**Entries taken from a collection:**

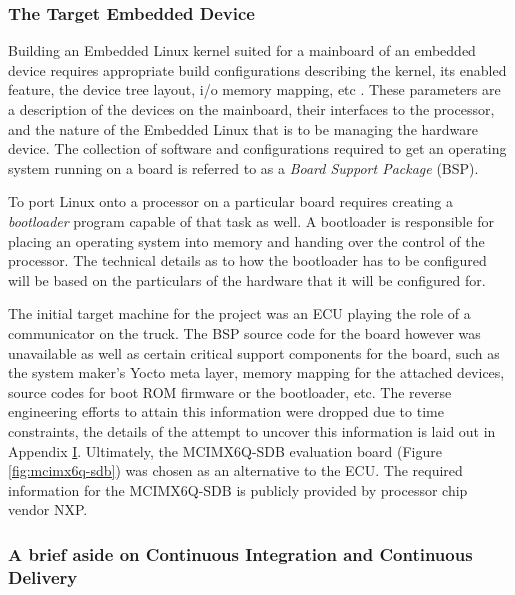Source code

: \subsubsection{The Target Embedded Device}

Building an Embedded Linux kernel suited for a mainboard of an embedded device requires appropriate build configurations describing the kernel, its enabled feature, the device tree layout, i/o memory mapping, etc \cite{bootlin-port}. These parameters are a description of the devices on the mainboard, their interfaces to the processor, and the nature of the Embedded Linux that is to be managing the hardware device. The collection of software and configurations required to get an operating system running on a board is referred to as a \textit{Board Support Package} (BSP).

To port Linux onto a processor on a particular board requires creating a \textit{bootloader} program capable of that task as well. A bootloader is responsible for placing an operating system into memory and handing over the control of the processor. The technical details as to how the bootloader has to be configured will be based on the particulars of the hardware that it will be configured for.

The initial target machine for the project was an ECU playing the role of a communicator on the truck. The BSP source code for the board however was unavailable as well as certain critical support components for the board, such as the system maker's Yocto meta layer, memory mapping for the attached devices, source codes for boot ROM firmware or the bootloader, etc. The reverse engineering efforts to attain this information were dropped due to time constraints, the details of the attempt to uncover this information is laid out in Appendix \hyperref[rtc-c300]{I}. Ultimately, the MCIMX6Q-SDB evaluation board (Figure \ref{fig:mcimx6q-sdb}) was chosen as an alternative to the ECU. The required information for the MCIMX6Q-SDB is publicly provided by processor chip vendor NXP.

\subsubsection{A brief aside on Continuous Integration and Continuous Delivery}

**What you have to do:**
Look through the records for the word "subsubsection". Every line that has it should be copied.

**Task output:**
: \subsubsection{The Target Embedded Device}
\subsubsection{A brief aside on Continuous Integration and Continuous Delivery}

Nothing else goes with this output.